[Dataset records]
+-------+
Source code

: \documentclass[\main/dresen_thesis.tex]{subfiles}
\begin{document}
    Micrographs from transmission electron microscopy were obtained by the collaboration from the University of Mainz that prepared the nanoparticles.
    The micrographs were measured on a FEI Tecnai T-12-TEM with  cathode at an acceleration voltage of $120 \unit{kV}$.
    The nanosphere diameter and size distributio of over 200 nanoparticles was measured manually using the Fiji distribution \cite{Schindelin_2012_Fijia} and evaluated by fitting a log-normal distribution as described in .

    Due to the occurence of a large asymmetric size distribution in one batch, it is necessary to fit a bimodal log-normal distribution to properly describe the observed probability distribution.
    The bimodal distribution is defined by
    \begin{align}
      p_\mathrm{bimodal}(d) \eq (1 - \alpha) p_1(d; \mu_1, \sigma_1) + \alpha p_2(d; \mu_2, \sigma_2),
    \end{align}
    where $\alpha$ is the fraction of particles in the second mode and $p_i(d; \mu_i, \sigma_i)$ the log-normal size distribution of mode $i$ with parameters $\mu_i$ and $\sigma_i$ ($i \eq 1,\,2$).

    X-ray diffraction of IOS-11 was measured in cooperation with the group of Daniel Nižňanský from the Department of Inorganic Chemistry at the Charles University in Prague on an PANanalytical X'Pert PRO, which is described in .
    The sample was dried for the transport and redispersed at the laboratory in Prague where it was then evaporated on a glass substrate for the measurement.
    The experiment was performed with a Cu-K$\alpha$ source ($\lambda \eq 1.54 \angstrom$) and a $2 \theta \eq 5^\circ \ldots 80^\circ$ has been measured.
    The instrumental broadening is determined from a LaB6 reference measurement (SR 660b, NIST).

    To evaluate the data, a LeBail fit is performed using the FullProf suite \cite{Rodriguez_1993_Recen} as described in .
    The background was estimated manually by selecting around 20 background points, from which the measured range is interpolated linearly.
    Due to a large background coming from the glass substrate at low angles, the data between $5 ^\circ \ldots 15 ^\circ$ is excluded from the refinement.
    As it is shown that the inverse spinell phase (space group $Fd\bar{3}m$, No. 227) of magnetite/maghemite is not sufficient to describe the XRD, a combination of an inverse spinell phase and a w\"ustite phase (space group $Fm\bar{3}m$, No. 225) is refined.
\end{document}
+-------+
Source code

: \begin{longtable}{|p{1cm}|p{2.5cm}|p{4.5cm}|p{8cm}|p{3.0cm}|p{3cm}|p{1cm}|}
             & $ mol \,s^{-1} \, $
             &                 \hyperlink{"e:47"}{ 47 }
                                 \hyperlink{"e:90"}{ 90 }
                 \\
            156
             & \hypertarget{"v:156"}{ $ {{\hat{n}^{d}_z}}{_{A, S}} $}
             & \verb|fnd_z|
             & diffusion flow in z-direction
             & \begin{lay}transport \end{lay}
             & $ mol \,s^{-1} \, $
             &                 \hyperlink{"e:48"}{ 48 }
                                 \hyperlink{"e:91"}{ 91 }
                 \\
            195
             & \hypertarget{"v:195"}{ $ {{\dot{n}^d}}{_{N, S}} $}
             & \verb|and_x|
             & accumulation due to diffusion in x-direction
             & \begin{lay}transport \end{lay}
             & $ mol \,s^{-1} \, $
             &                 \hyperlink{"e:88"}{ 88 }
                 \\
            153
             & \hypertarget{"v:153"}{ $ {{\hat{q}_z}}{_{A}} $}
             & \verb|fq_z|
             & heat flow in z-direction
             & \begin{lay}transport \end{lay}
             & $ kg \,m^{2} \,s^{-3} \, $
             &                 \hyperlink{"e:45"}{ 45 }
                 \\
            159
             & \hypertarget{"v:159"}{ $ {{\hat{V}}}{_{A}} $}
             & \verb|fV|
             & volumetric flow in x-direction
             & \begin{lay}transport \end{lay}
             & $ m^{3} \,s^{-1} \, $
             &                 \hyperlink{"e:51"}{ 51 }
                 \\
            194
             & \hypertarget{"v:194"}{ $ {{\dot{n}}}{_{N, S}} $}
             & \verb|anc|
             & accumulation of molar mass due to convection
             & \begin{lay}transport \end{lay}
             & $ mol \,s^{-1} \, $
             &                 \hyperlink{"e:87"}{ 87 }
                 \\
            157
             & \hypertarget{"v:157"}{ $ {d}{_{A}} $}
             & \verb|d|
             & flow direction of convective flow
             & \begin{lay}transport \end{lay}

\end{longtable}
+-------+
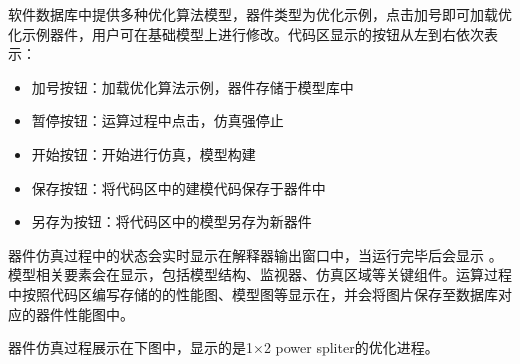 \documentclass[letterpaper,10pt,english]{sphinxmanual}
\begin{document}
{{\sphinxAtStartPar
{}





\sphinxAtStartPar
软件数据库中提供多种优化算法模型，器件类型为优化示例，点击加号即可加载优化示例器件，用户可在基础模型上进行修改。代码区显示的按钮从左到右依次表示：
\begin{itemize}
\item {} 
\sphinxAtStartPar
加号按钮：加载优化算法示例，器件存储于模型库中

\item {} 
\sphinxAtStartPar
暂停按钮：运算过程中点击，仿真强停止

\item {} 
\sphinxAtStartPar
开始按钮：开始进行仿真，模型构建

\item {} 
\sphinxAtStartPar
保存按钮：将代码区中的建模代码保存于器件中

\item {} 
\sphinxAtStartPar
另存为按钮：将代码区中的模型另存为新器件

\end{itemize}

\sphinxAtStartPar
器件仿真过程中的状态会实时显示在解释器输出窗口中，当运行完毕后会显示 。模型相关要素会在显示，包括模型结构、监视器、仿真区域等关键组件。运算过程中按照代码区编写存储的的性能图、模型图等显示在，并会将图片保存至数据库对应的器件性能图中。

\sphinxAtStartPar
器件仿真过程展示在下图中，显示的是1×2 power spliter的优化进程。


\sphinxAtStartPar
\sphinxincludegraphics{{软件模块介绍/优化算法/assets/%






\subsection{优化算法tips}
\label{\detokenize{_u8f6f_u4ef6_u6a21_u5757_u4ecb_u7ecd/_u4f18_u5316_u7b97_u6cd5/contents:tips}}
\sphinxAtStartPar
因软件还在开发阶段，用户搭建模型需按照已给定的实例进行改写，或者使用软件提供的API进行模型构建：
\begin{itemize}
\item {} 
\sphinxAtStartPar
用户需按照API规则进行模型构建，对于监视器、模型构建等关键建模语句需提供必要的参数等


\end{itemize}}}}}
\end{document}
+-------+
» **BRIEF**: Lines that contain "accumulation" are the result; find them in the entries above and copy each one.

» **RESULT OF THIS TASK**:
             & accumulation due to diffusion in x-direction
             & accumulation of molar mass due to convection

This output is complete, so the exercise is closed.